Meta-Sparsity: Learning Optimal Sparse Structures in Multitask Networks through Meta-learning

TMLR Paper3771 Authors

27 Nov 2024 (modified: 11 Mar 2025)Rejected by TMLREveryoneRevisionsBibTeXCC BY 4.0
Abstract: This paper presents meta-sparsity, a framework for learning model sparsity, basically learning the parameter that controls the degree of sparsity, that allows deep neural networks (DNNs) to inherently generate optimal sparse shared structures in multi-task learning (MTL) setting. This proposed approach enables the dynamic learning of sparsity patterns across a variety of tasks, unlike traditional sparsity methods that rely heavily on manual hyperparameter tuning. Inspired by Model Agnostic Meta-Learning (MAML), the emphasis is on learning shared and optimally sparse parameters in multi-task scenarios by implementing a penalty-based, channel-wise structured sparsity during the meta-training phase. This method improves the model’s efficacy by removing unnecessary parameters and enhances its ability to handle both seen and previously unseen tasks. The effectiveness of meta-sparsity is rigorously evaluated by extensive experiments on two datasets, NYU-v2 and CelebAMask-HQ, covering a broad spectrum of tasks ranging from pixel-level to image-level predictions. The results show that the proposed approach performs well across many tasks, indicating its potential as a versatile tool for creating efficient and adaptable sparse neural networks.
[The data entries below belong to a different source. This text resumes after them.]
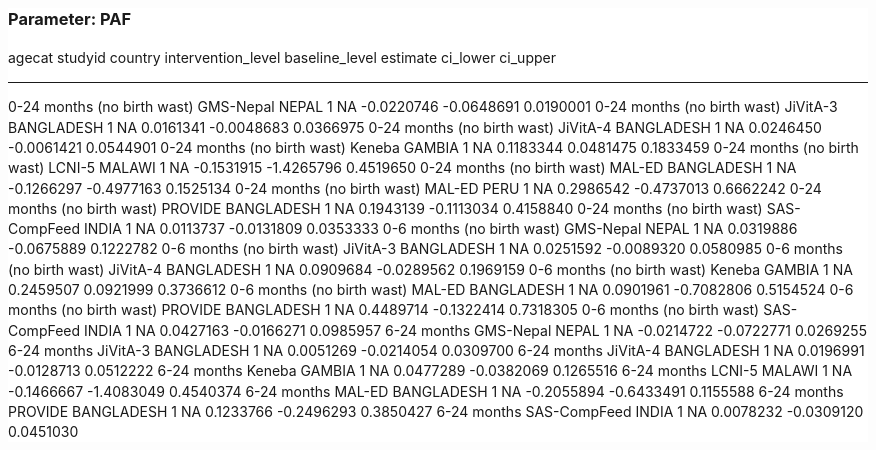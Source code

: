 
### Parameter: PAF


agecat                        studyid        country      intervention_level   baseline_level      estimate     ci_lower    ci_upper
----------------------------  -------------  -----------  -------------------  ---------------  -----------  -----------  ----------
0-24 months (no birth wast)   GMS-Nepal      NEPAL        1                    NA                -0.0220746   -0.0648691   0.0190001
0-24 months (no birth wast)   JiVitA-3       BANGLADESH   1                    NA                 0.0161341   -0.0048683   0.0366975
0-24 months (no birth wast)   JiVitA-4       BANGLADESH   1                    NA                 0.0246450   -0.0061421   0.0544901
0-24 months (no birth wast)   Keneba         GAMBIA       1                    NA                 0.1183344    0.0481475   0.1833459
0-24 months (no birth wast)   LCNI-5         MALAWI       1                    NA                -0.1531915   -1.4265796   0.4519650
0-24 months (no birth wast)   MAL-ED         BANGLADESH   1                    NA                -0.1266297   -0.4977163   0.1525134
0-24 months (no birth wast)   MAL-ED         PERU         1                    NA                 0.2986542   -0.4737013   0.6662242
0-24 months (no birth wast)   PROVIDE        BANGLADESH   1                    NA                 0.1943139   -0.1113034   0.4158840
0-24 months (no birth wast)   SAS-CompFeed   INDIA        1                    NA                 0.0113737   -0.0131809   0.0353333
0-6 months (no birth wast)    GMS-Nepal      NEPAL        1                    NA                 0.0319886   -0.0675889   0.1222782
0-6 months (no birth wast)    JiVitA-3       BANGLADESH   1                    NA                 0.0251592   -0.0089320   0.0580985
0-6 months (no birth wast)    JiVitA-4       BANGLADESH   1                    NA                 0.0909684   -0.0289562   0.1969159
0-6 months (no birth wast)    Keneba         GAMBIA       1                    NA                 0.2459507    0.0921999   0.3736612
0-6 months (no birth wast)    MAL-ED         BANGLADESH   1                    NA                 0.0901961   -0.7082806   0.5154524
0-6 months (no birth wast)    PROVIDE        BANGLADESH   1                    NA                 0.4489714   -0.1322414   0.7318305
0-6 months (no birth wast)    SAS-CompFeed   INDIA        1                    NA                 0.0427163   -0.0166271   0.0985957
6-24 months                   GMS-Nepal      NEPAL        1                    NA                -0.0214722   -0.0722771   0.0269255
6-24 months                   JiVitA-3       BANGLADESH   1                    NA                 0.0051269   -0.0214054   0.0309700
6-24 months                   JiVitA-4       BANGLADESH   1                    NA                 0.0196991   -0.0128713   0.0512222
6-24 months                   Keneba         GAMBIA       1                    NA                 0.0477289   -0.0382069   0.1265516
6-24 months                   LCNI-5         MALAWI       1                    NA                -0.1466667   -1.4083049   0.4540374
6-24 months                   MAL-ED         BANGLADESH   1                    NA                -0.2055894   -0.6433491   0.1155588
6-24 months                   PROVIDE        BANGLADESH   1                    NA                 0.1233766   -0.2496293   0.3850427
6-24 months                   SAS-CompFeed   INDIA        1                    NA                 0.0078232   -0.0309120   0.0451030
This work, therefore, presents an approach towards learning sparsity, contributing to the efforts in the field of sparse neural networks and suggesting new directions for research towards parsimonious models.
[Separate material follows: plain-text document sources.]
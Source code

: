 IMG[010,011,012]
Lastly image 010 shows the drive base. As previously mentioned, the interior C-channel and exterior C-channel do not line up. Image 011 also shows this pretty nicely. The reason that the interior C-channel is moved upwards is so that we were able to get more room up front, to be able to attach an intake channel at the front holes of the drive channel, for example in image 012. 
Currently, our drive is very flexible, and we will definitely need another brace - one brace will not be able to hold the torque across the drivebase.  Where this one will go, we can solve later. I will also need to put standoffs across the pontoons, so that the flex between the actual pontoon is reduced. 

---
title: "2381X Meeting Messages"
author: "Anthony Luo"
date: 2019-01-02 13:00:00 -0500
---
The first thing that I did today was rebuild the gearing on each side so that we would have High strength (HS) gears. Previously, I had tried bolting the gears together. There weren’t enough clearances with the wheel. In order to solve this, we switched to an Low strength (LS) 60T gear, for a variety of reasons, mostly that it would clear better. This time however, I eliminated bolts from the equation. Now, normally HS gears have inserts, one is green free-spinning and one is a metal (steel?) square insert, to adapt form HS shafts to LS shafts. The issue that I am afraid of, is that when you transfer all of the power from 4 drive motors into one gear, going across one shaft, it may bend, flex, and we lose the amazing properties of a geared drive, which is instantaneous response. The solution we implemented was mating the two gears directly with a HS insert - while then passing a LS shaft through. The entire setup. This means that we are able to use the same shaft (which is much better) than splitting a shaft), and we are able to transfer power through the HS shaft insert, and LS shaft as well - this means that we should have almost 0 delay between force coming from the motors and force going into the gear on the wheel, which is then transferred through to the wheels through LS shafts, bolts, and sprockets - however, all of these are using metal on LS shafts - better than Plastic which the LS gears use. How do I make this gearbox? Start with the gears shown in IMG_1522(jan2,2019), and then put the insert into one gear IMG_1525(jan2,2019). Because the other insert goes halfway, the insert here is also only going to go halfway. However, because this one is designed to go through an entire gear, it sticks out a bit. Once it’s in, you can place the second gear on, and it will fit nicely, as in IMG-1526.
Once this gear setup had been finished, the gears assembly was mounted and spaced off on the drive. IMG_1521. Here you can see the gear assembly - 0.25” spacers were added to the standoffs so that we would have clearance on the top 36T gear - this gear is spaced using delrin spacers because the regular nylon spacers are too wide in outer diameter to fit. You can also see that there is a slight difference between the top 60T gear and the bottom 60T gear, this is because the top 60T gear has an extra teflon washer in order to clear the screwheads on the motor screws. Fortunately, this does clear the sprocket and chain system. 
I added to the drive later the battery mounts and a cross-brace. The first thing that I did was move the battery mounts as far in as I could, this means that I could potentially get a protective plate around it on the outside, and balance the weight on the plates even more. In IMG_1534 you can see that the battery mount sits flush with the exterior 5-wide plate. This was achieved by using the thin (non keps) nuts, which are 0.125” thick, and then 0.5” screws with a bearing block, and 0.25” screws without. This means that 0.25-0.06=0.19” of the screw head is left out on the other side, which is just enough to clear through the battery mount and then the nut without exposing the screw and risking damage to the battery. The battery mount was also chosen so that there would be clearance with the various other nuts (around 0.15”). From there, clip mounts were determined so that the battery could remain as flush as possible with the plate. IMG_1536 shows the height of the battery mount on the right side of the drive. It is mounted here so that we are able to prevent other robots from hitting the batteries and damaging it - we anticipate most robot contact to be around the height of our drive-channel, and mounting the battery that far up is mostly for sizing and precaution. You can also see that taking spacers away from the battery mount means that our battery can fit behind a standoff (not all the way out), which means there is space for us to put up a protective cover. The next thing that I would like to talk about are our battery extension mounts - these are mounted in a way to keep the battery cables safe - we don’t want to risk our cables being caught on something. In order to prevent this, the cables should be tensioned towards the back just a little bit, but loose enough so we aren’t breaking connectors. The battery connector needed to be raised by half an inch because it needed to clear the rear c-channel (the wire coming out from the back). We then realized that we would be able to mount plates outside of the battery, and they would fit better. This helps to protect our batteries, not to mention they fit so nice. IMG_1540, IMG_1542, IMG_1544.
Submission Length: Long submission (more than 12 pages of main content)
Previous TMLR Submission Url: https://openreview.net/forum?id=tT0gXgiPU5&referrer=%5BAuthor%20Console%5D(%2Fgroup%3Fid%3DTMLR%2FAuthors%23your-submissions)
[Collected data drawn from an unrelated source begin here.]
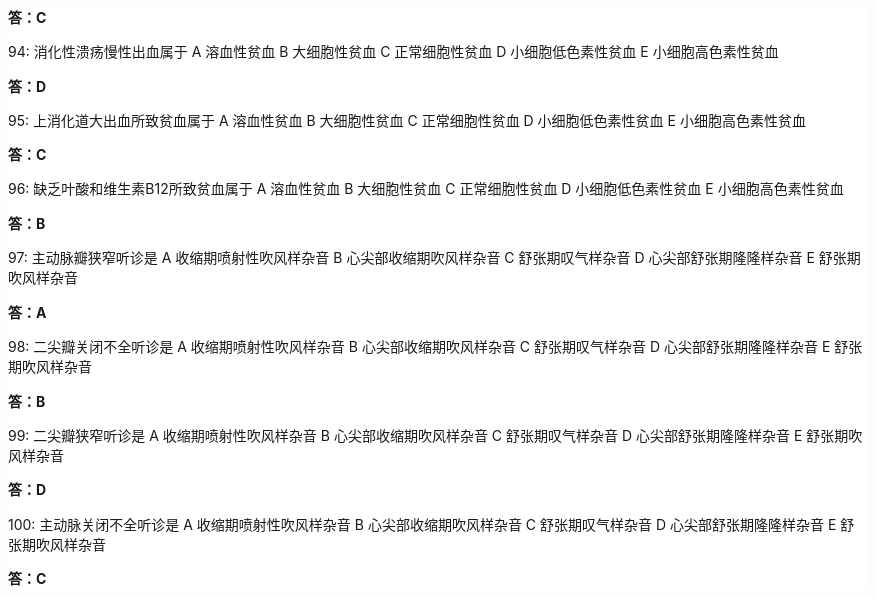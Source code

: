 **答：C**

94: 消化性溃疡慢性出血属于
A 溶血性贫血
B 大细胞性贫血
C 正常细胞性贫血
D 小细胞低色素性贫血
E 小细胞高色素性贫血

**答：D**

95: 上消化道大出血所致贫血属于
A 溶血性贫血
B 大细胞性贫血
C 正常细胞性贫血
D 小细胞低色素性贫血
E 小细胞高色素性贫血

**答：C**

96: 缺乏叶酸和维生素B12所致贫血属于
A 溶血性贫血
B 大细胞性贫血
C 正常细胞性贫血
D 小细胞低色素性贫血
E 小细胞高色素性贫血

**答：B**

97: 主动脉瓣狭窄听诊是
A 收缩期喷射性吹风样杂音
B 心尖部收缩期吹风样杂音
C 舒张期叹气样杂音
D 心尖部舒张期隆隆样杂音
E 舒张期吹风样杂音

**答：A**

98: 二尖瓣关闭不全听诊是
A 收缩期喷射性吹风样杂音
B 心尖部收缩期吹风样杂音
C 舒张期叹气样杂音
D 心尖部舒张期隆隆样杂音
E 舒张期吹风样杂音

**答：B**

99: 二尖瓣狭窄听诊是
A 收缩期喷射性吹风样杂音
B 心尖部收缩期吹风样杂音
C 舒张期叹气样杂音
D 心尖部舒张期隆隆样杂音
E 舒张期吹风样杂音

**答：D**

100: 主动脉关闭不全听诊是
A 收缩期喷射性吹风样杂音
B 心尖部收缩期吹风样杂音
C 舒张期叹气样杂音
D 心尖部舒张期隆隆样杂音
E 舒张期吹风样杂音

**答：C**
Changes Since Last Submission: The reviewers and the action editor raised the following three comments in the previous submission- 1. Insufficient baseline comparison, particularly with a meta-learning baseline, to observe the effect of sparsity and meta-learning. 2. Theoretical justification of how meta-learning enhances task generalization in this work. 3. Clarification and discussion on performance stability The following updates have been made in the manuscript to address the above-mentioned comments- 1. We made changes in the introduction section in the contributions to soften the claims of generalization. 2. The theoretical justification is added in Section 3, which describes the theory behind generalization w.r.t. all the critical components of this work and lays the theoretical framework behind the generalization theory of the proposed meta-sparsity approach. 3. The MTL+meta learning, i.e., meta-learning baseline experiments, are added in Section 4, which describes the experimental setup. The outcomes of meta-learning baseline experiments are added in Table 3 and 4 for performance comparision with meta-sparsity, for two meta-testing settings: * on addition of new tasks. * on the meta-trained tasks. 4. In Section 5, three new subsections are added that discuss: * Performance stability. * Stability in percentage sparsity across experiments and datasets. * Comparison and discussion of the meta-learning baseline experiments to meta-sparsity. Other than these, minor changes were made in the manuscript related to grammar and spelling corrections. In response to the feedback provided by the reviewers and the action editor, we have incorporated all the recommended suggestions to enhance the quality of our work. We thank again the reviewers and the action editor for helping in improving the manuscript and suggesting a resubmission after incorporating the comments.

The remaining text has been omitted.